[Collected data]
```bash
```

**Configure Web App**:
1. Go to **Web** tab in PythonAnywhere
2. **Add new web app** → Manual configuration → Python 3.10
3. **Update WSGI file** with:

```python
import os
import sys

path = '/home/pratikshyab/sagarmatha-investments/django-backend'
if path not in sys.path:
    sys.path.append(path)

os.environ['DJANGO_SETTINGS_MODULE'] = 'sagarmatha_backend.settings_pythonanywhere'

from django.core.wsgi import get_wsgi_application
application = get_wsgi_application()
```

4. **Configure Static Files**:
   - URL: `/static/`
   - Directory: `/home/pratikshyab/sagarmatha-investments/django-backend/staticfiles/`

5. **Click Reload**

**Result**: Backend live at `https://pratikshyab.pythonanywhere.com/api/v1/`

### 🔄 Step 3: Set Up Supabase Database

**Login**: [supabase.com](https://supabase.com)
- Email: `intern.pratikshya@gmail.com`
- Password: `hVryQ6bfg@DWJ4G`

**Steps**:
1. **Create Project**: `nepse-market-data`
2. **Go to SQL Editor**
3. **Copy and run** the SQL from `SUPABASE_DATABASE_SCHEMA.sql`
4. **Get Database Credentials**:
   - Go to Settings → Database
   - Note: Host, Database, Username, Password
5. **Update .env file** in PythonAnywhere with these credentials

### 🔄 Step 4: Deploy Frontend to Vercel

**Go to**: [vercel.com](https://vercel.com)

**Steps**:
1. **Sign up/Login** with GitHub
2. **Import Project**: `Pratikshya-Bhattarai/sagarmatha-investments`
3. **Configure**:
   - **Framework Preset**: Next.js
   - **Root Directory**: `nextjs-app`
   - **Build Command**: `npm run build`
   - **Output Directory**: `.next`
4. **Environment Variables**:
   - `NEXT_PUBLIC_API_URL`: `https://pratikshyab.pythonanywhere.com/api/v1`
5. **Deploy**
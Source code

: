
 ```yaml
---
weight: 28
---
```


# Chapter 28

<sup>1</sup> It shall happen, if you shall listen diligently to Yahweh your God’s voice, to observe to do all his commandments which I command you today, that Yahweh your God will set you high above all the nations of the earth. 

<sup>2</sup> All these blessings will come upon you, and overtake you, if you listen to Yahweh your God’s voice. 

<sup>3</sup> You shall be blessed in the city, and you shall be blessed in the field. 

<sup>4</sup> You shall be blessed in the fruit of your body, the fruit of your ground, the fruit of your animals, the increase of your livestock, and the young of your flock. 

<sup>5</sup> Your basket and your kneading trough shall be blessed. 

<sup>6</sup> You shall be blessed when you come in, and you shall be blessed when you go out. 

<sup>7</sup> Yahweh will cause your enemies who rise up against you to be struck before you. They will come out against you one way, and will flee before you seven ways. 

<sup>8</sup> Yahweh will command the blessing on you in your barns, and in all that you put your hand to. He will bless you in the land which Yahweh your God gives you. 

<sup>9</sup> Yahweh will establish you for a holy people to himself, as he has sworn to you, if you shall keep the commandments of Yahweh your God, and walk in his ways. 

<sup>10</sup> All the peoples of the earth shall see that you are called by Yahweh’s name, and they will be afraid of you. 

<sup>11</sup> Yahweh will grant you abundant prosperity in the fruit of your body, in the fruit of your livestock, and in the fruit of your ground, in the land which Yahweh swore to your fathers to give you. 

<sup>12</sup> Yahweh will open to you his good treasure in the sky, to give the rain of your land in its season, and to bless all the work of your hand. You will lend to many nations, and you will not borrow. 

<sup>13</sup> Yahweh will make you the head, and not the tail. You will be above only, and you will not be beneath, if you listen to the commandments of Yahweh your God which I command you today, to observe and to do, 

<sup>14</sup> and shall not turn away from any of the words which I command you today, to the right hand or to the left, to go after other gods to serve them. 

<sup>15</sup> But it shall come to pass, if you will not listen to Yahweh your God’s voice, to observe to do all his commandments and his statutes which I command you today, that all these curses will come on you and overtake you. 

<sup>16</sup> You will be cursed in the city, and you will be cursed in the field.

### Exercise description
Only the lines containing the word "Configure" should be returned from the data above.

### Task result
**Configure Web App**:
4. **Configure Static Files**:
3. **Configure**:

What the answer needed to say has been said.